| Task brief |
The expected answer is all of the entries, written out exactly.

| Data to examine |
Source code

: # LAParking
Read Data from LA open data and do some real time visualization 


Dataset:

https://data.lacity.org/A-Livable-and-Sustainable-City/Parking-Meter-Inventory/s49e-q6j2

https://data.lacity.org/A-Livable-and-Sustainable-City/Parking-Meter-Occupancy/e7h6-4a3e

| Reply to the task |
Source code

: # LAParking
Read Data from LA open data and do some real time visualization 


Dataset:

https://data.lacity.org/A-Livable-and-Sustainable-City/Parking-Meter-Inventory/s49e-q6j2

https://data.lacity.org/A-Livable-and-Sustainable-City/Parking-Meter-Occupancy/e7h6-4a3e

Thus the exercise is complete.